A poem by Andrew D. Carson distilling the management book Good to Great by Jim Collins.
Here is a poem by Andrew D. Carson distilling the management book Good to Great by Jim Collins.
Good Is the Enemy of Great
Good is the enemy of great,
And much that is fair may rob of more
For easy satisfaction tempts us all,
And snares us in its facile comfort.
First, save us from the proud leader,
Who chest thumps and pens his own PR,
And chases after quick acquisitions
Like frat men downing beers at homecoming.

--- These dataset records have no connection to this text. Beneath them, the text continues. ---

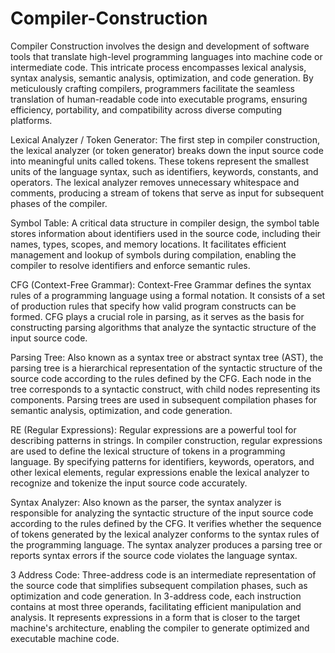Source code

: # Compiler-Construction
Compiler Construction involves the design and development of software tools that translate high-level programming languages into machine code or intermediate code. This intricate process encompasses lexical analysis, syntax analysis, semantic analysis, optimization, and code generation. By meticulously crafting compilers, programmers facilitate the seamless translation of human-readable code into executable programs, ensuring efficiency, portability, and compatibility across diverse computing platforms.

Lexical Analyzer / Token Generator:
The first step in compiler construction, the lexical analyzer (or token generator) breaks down the input source code into meaningful units called tokens. These tokens represent the smallest units of the language syntax, such as identifiers, keywords, constants, and operators. The lexical analyzer removes unnecessary whitespace and comments, producing a stream of tokens that serve as input for subsequent phases of the compiler.

Symbol Table:
A critical data structure in compiler design, the symbol table stores information about identifiers used in the source code, including their names, types, scopes, and memory locations. It facilitates efficient management and lookup of symbols during compilation, enabling the compiler to resolve identifiers and enforce semantic rules.

CFG (Context-Free Grammar):
Context-Free Grammar defines the syntax rules of a programming language using a formal notation. It consists of a set of production rules that specify how valid program constructs can be formed. CFG plays a crucial role in parsing, as it serves as the basis for constructing parsing algorithms that analyze the syntactic structure of the input source code.

Parsing Tree:
Also known as a syntax tree or abstract syntax tree (AST), the parsing tree is a hierarchical representation of the syntactic structure of the source code according to the rules defined by the CFG. Each node in the tree corresponds to a syntactic construct, with child nodes representing its components. Parsing trees are used in subsequent compilation phases for semantic analysis, optimization, and code generation.

RE (Regular Expressions):
Regular expressions are a powerful tool for describing patterns in strings. In compiler construction, regular expressions are used to define the lexical structure of tokens in a programming language. By specifying patterns for identifiers, keywords, operators, and other lexical elements, regular expressions enable the lexical analyzer to recognize and tokenize the input source code accurately.

Syntax Analyzer:
Also known as the parser, the syntax analyzer is responsible for analyzing the syntactic structure of the input source code according to the rules defined by the CFG. It verifies whether the sequence of tokens generated by the lexical analyzer conforms to the syntax rules of the programming language. The syntax analyzer produces a parsing tree or reports syntax errors if the source code violates the language syntax.

3 Address Code:
Three-address code is an intermediate representation of the source code that simplifies subsequent compilation phases, such as optimization and code generation. In 3-address code, each instruction contains at most three operands, facilitating efficient manipulation and analysis. It represents expressions in a form that is closer to the target machine's architecture, enabling the compiler to generate optimized and executable machine code.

Second, save us from the impersonal visionary,
Who says What before deciding Who
(For people are not programmable
With system patches to be downloaded).
Third, save us from the nonstop booster
Who applies some whitewash and calls it fact,
But who fails in the basic alchemy
Of drawing faith from a true mirrored image.
Fourth, save us from the merely competent,
A curse that kills by leaving well enough alone,
Which hides from us our one best course,
And that equates wisdom with tradition.
Fifth, save us from the bureaucracy,
Which crushes resolve under stifling weight,
And by taxing genius erodes discipline,
Until one must fill out forms to think.
Sixth, save us from the IT zealots,
Who may believe that tech is a magic key
Leading the way and incurring all costs,
When bell and whistle become the goal.
Seventh, save us from the quick fix,
The magic bullet, the dramatic revolution,
And those who eschew the patient application
Of one step after another, toward improvement.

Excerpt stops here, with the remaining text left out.